O colapso do BES e a revolta dos emigrantes

É indecente a forma como, mais uma vez, os portugueses residentes no estrangeiro são tratados.

A satisfação que sempre acompanhou as notícias sobre as remessas dos emigrantes contrasta agora com a fria desconsideração de que são vítimas milhares de portugueses residentes no estrangeiro, perto de 80.000, por causa do colapso do BES, que abusou do dinheiro de muita gente que lhe confiou uma vida de trabalho.

Houve tempos em que as remessas eram um pilar importante da economia. E mesmo agora, na atualidade, ainda alimentam uma parte importante da liquidez dos bancos, visto que aquilo que os portugueses espalhados pelo mundo enviam para Portugal, com os que vivem em França à cabeça, se aproxima dos três mil milhões de euros anuais.
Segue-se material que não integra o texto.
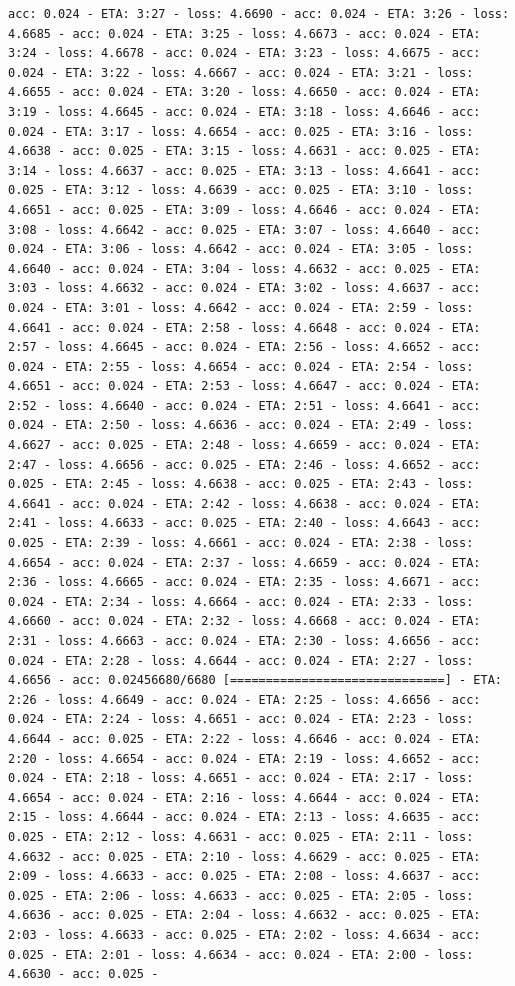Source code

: \documentclass[11pt]{article}
\begin{document}
\begin{Verbatim}[commandchars=\\\{\}]
acc: 0.024 - ETA: 3:27 - loss: 4.6690 - acc: 0.024 - ETA: 3:26 - loss: 4.6685 - acc: 0.024 - ETA: 3:25 - loss: 4.6673 - acc: 0.024 - ETA: 3:24 - loss: 4.6678 - acc: 0.024 - ETA: 3:23 - loss: 4.6675 - acc: 0.024 - ETA: 3:22 - loss: 4.6667 - acc: 0.024 - ETA: 3:21 - loss: 4.6655 - acc: 0.024 - ETA: 3:20 - loss: 4.6650 - acc: 0.024 - ETA: 3:19 - loss: 4.6645 - acc: 0.024 - ETA: 3:18 - loss: 4.6646 - acc: 0.024 - ETA: 3:17 - loss: 4.6654 - acc: 0.025 - ETA: 3:16 - loss: 4.6638 - acc: 0.025 - ETA: 3:15 - loss: 4.6631 - acc: 0.025 - ETA: 3:14 - loss: 4.6637 - acc: 0.025 - ETA: 3:13 - loss: 4.6641 - acc: 0.025 - ETA: 3:12 - loss: 4.6639 - acc: 0.025 - ETA: 3:10 - loss: 4.6651 - acc: 0.025 - ETA: 3:09 - loss: 4.6646 - acc: 0.024 - ETA: 3:08 - loss: 4.6642 - acc: 0.025 - ETA: 3:07 - loss: 4.6640 - acc: 0.024 - ETA: 3:06 - loss: 4.6642 - acc: 0.024 - ETA: 3:05 - loss: 4.6640 - acc: 0.024 - ETA: 3:04 - loss: 4.6632 - acc: 0.025 - ETA: 3:03 - loss: 4.6632 - acc: 0.024 - ETA: 3:02 - loss: 4.6637 - acc: 0.024 - ETA: 3:01 - loss: 4.6642 - acc: 0.024 - ETA: 2:59 - loss: 4.6641 - acc: 0.024 - ETA: 2:58 - loss: 4.6648 - acc: 0.024 - ETA: 2:57 - loss: 4.6645 - acc: 0.024 - ETA: 2:56 - loss: 4.6652 - acc: 0.024 - ETA: 2:55 - loss: 4.6654 - acc: 0.024 - ETA: 2:54 - loss: 4.6651 - acc: 0.024 - ETA: 2:53 - loss: 4.6647 - acc: 0.024 - ETA: 2:52 - loss: 4.6640 - acc: 0.024 - ETA: 2:51 - loss: 4.6641 - acc: 0.024 - ETA: 2:50 - loss: 4.6636 - acc: 0.024 - ETA: 2:49 - loss: 4.6627 - acc: 0.025 - ETA: 2:48 - loss: 4.6659 - acc: 0.024 - ETA: 2:47 - loss: 4.6656 - acc: 0.025 - ETA: 2:46 - loss: 4.6652 - acc: 0.025 - ETA: 2:45 - loss: 4.6638 - acc: 0.025 - ETA: 2:43 - loss: 4.6641 - acc: 0.024 - ETA: 2:42 - loss: 4.6638 - acc: 0.024 - ETA: 2:41 - loss: 4.6633 - acc: 0.025 - ETA: 2:40 - loss: 4.6643 - acc: 0.025 - ETA: 2:39 - loss: 4.6661 - acc: 0.024 - ETA: 2:38 - loss: 4.6654 - acc: 0.024 - ETA: 2:37 - loss: 4.6659 - acc: 0.024 - ETA: 2:36 - loss: 4.6665 - acc: 0.024 - ETA: 2:35 - loss: 4.6671 - acc: 0.024 - ETA: 2:34 - loss: 4.6664 - acc: 0.024 - ETA: 2:33 - loss: 4.6660 - acc: 0.024 - ETA: 2:32 - loss: 4.6668 - acc: 0.024 - ETA: 2:31 - loss: 4.6663 - acc: 0.024 - ETA: 2:30 - loss: 4.6656 - acc: 0.024 - ETA: 2:28 - loss: 4.6644 - acc: 0.024 - ETA: 2:27 - loss: 4.6656 - acc: 0.02456680/6680 [==============================] - ETA: 2:26 - loss: 4.6649 - acc: 0.024 - ETA: 2:25 - loss: 4.6656 - acc: 0.024 - ETA: 2:24 - loss: 4.6651 - acc: 0.024 - ETA: 2:23 - loss: 4.6644 - acc: 0.025 - ETA: 2:22 - loss: 4.6646 - acc: 0.024 - ETA: 2:20 - loss: 4.6654 - acc: 0.024 - ETA: 2:19 - loss: 4.6652 - acc: 0.024 - ETA: 2:18 - loss: 4.6651 - acc: 0.024 - ETA: 2:17 - loss: 4.6654 - acc: 0.024 - ETA: 2:16 - loss: 4.6644 - acc: 0.024 - ETA: 2:15 - loss: 4.6644 - acc: 0.024 - ETA: 2:13 - loss: 4.6635 - acc: 0.025 - ETA: 2:12 - loss: 4.6631 - acc: 0.025 - ETA: 2:11 - loss: 4.6632 - acc: 0.025 - ETA: 2:10 - loss: 4.6629 - acc: 0.025 - ETA: 2:09 - loss: 4.6633 - acc: 0.025 - ETA: 2:08 - loss: 4.6637 - acc: 0.025 - ETA: 2:06 - loss: 4.6633 - acc: 0.025 - ETA: 2:05 - loss: 4.6636 - acc: 0.025 - ETA: 2:04 - loss: 4.6632 - acc: 0.025 - ETA: 2:03 - loss: 4.6633 - acc: 0.025 - ETA: 2:02 - loss: 4.6634 - acc: 0.025 - ETA: 2:01 - loss: 4.6634 - acc: 0.024 - ETA: 2:00 - loss: 4.6630 - acc: 0.025 - 
\end{Verbatim}
\end{document}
Aliás, vários membros do Governo até têm feito um aproveitamento oportunista e indevido de cada vez que são divulgados os montantes das remessas, considerando-as um sinal de patriotismo e de vontade de ajudar o país a sair da crise.
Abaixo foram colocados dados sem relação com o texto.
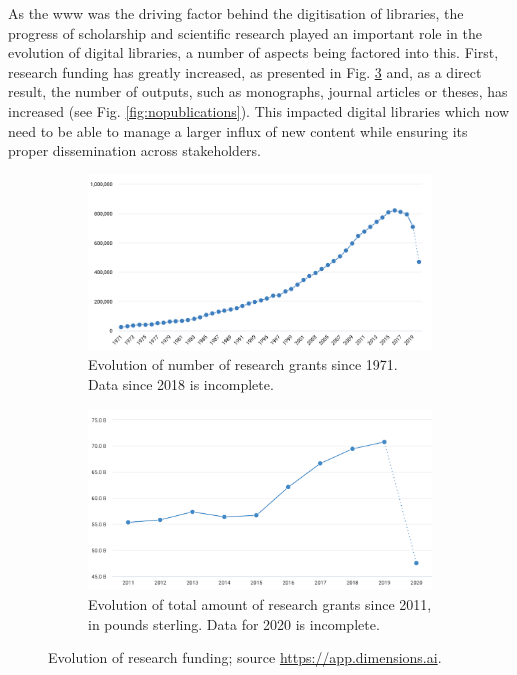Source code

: As the \gls{www} was the driving factor behind the digitisation of libraries, the progress of scholarship and scientific research played an important role in the evolution of digital libraries, a number of aspects being factored into this. First, research funding has greatly increased, as presented in Fig. \ref{fig:fundig} and, as a direct result, the number of outputs, such as monographs, journal articles or theses, has increased (see Fig. \ref{fig:nopublications}). This impacted digital libraries which now need to be able to manage a larger influx of new content while ensuring its proper dissemination across stakeholders. 
\begin{figure}[ht!]
\centering
\begin{subfigure}{0.9\textwidth}
  \includegraphics[width=1\linewidth]{figures/no_grants.png}  
  \caption{Evolution of number of research grants since 1971. Data since 2018 is incomplete.}
  \label{subfig:grants}
\end{subfigure}
\begin{subfigure}{0.9\textwidth}
  \includegraphics[width=1\linewidth]{figures/funding.png}  
  \caption{Evolution of total amount of research grants since 2011, in pounds sterling. Data for 2020 is incomplete.}
  \label{subfig:grantstotal}
\end{subfigure}
\caption{Evolution of research funding; source \url{https://app.dimensions.ai}.}
\label{fig:fundig}
\end{figure}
A verdade, porém, é que o apetite dos bancos pelas poupanças dos emigrantes está nos antípodas da sobranceria com que o Banco de Portugal e o Novo Banco tratam deste drama, e da insensibilidade do Governo, que manhosamente vai acompanhando tudo à distância, procurando não ser atingido com os estilhaços da forte contestação que tem havido. Mas, ao porem-se de fora, Passos Coelho e Maria Luís Albuquerque estão a revelar um total desinteresse pelo facto de milhares de emigrantes terem sido ludibriados por agentes do BES sem escrúpulos, que abusaram da ingenuidade de pessoas que pensavam estar a fazer depósitos a prazo e não a entregar o seu dinheiro para jogos de especulação financeira com sede em off-shores.
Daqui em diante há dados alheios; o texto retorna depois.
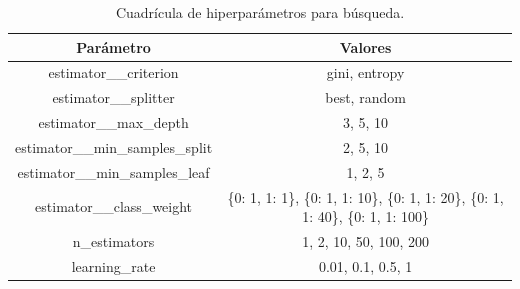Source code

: \documentclass[12pt,letterpaper]{article}
\begin{document}
\begin{table}[H]
\centering
\begin{tabular}{|c|c|}
\hline
\textbf{Parámetro} & \textbf{Valores} \\ \hline
estimator\_\_criterion & gini, entropy \\ \hline
estimator\_\_splitter & best, random \\ \hline
estimator\_\_max\_depth & 3, 5, 10 \\ \hline
estimator\_\_min\_samples\_split & 2, 5, 10 \\ \hline
estimator\_\_min\_samples\_leaf & 1, 2, 5 \\ \hline
estimator\_\_class\_weight & \{0: 1, 1: 1\}, \{0: 1, 1: 10\}, \{0: 1, 1: 20\}, \{0: 1, 1: 40\}, \{0: 1, 1: 100\} \\ \hline
n\_estimators & 1, 2, 10, 50, 100, 200 \\ \hline
learning\_rate & 0.01, 0.1, 0.5, 1 \\ \hline
\end{tabular}
\caption{Cuadrícula de hiperparámetros para búsqueda.}
\label{tab:grid}
\end{table}
\end{document}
O que seria de esperar é que o Banco de Portugal e o Novo Banco fossem exemplares na aplicação de uma ética do Estado na defesa dos interesses dos seus cidadãos. Em vez disso, estão a tratar os emigrantes lesados de forma displicente, sem se preocuparem com a sua sorte nem com a forma como tudo aconteceu e está a acontecer. Estamos a falar de cidadãos simples, que fizeram uma vida de sacrifícios e privações, como tantas vezes acontece nas histórias de emigração, que foram levados a acreditar que estavam a amealhar para gozarem uma reforma confortável, mas que agora estão sem nada, desesperados e revoltados.

O logro a que os emigrantes lesados foram sujeitos não pode repetir-se de outras formas, com a cumplicidade do Banco de Portugal e do Governo. Agora que o Novo Banco está em processo de venda, o Estado tem a obrigação de proteger os seus cidadãos e defender os seus legítimos interesses em primeiro lugar, e só depois fazer os negócios que entender, mas sem os prejudicar. Se assim não for, então o Estado não é decente, as suas instituições descredibilizam-se e a confiança do povo perde-se. Entretanto, o Governo vai assobiando para o ar, numa demonstração de indiferença chocante, como se não fosse nada com ele. O que é o costume, de resto, sempre que se trata de emigração.

Por mais voltas que o discurso oficial dê, os residentes no exterior estão de novo a ser tratados pela sua pátria com a sobranceria do costume, filhos de uma deus menor, vítimas de um país que lhes recusou as oportunidades de terem uma vida decente, que agora lhes volta a negar o direito de reaverem o que lhes pertence e até que lhes foi prometido. Em vez disso, têm sido pressionados para assinarem contratos com condições inaceitáveis, cheios de uma linguagem técnica incompreensível, manipulados e chantageados sob a ameaça velada de perderem tudo. Um verdadeiro insulto.

Nem o Governo, nem o Banco de Portugal nem o Novo Banco perceberam ainda que, sendo insensíveis a este problema humano, com um grande simbolismo não apenas para os lesados, mas para os milhões de portugueses espalhados pelo mundo, é a própria imagem de Portugal que está a ser brutalmente atingida pela perda de confiança no país e pela revolta de quem tanto ama Portugal e só sofre desconsiderações.

É indecente a forma como, mais uma vez, os portugueses residentes no estrangeiro são tratados, não tanto pelo Banco de Portugal, pelo Governo ou pelo Novo Banco, mas por Portugal como nação. É impossível ficar passivo perante tanta indiferença por quem trabalhou uma vida inteira com sacrifício, foi enganado e agora se vê privado de tudo. Não pode ser!